Exercise data ->
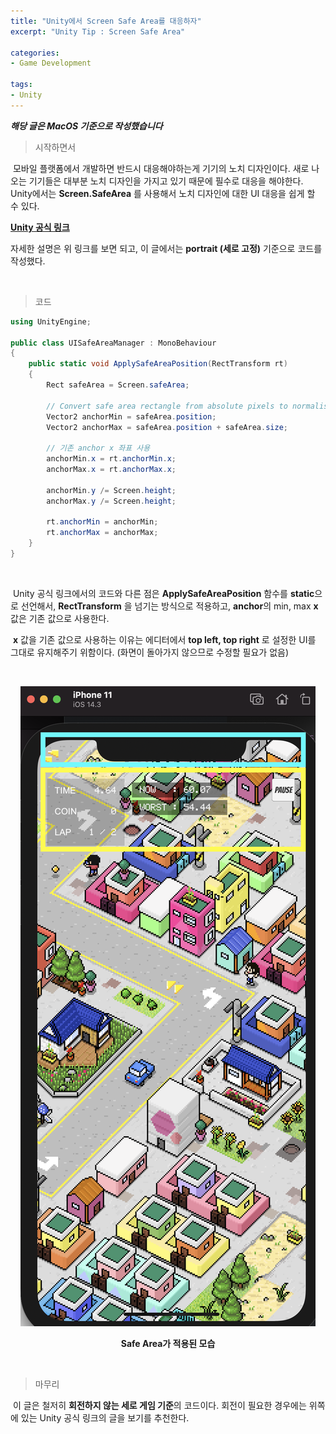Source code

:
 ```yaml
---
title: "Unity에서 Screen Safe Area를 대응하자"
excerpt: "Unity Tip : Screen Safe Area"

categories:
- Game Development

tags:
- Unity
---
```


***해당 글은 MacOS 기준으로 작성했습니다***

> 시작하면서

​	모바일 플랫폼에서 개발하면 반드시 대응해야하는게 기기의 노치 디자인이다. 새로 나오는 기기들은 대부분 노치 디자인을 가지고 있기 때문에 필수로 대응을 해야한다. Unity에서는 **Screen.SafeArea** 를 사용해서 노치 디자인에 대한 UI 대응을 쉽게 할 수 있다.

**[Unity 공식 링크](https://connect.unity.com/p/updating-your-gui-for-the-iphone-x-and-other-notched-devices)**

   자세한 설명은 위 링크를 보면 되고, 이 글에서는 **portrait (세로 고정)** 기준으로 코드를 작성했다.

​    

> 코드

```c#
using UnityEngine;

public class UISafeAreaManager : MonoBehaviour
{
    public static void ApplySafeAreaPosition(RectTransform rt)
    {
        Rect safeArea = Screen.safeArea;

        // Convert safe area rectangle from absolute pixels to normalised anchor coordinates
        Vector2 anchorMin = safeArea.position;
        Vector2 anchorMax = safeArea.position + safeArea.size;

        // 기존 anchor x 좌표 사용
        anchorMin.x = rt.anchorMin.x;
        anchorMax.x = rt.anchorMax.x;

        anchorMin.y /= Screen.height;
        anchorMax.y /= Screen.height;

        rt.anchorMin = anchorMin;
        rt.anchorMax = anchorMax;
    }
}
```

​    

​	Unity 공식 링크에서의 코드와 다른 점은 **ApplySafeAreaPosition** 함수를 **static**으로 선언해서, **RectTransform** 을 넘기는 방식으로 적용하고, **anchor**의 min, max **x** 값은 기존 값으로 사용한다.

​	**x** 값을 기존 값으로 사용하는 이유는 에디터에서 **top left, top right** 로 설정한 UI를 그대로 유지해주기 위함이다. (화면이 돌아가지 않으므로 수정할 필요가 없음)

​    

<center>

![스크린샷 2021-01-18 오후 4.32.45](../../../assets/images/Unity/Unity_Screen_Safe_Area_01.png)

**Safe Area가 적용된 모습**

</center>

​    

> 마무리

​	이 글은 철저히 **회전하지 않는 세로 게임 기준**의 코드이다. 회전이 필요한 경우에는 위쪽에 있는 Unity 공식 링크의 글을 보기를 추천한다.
* * *
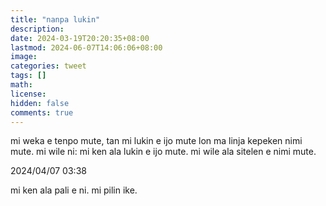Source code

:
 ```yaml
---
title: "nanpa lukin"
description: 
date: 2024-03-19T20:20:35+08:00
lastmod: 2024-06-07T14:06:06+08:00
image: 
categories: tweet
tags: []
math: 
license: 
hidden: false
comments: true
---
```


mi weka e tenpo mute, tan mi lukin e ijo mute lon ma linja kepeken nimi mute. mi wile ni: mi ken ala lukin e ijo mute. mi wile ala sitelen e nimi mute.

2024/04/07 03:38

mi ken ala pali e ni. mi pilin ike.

Assignment -> Among the records, find every line with the word "RectTransform" and copy it.

Solution to this problem ->
    public static void ApplySafeAreaPosition(RectTransform rt)
​	Unity 공식 링크에서의 코드와 다른 점은 **ApplySafeAreaPosition** 함수를 **static**으로 선언해서, **RectTransform** 을 넘기는 방식으로 적용하고, **anchor**의 min, max **x** 값은 기존 값으로 사용한다.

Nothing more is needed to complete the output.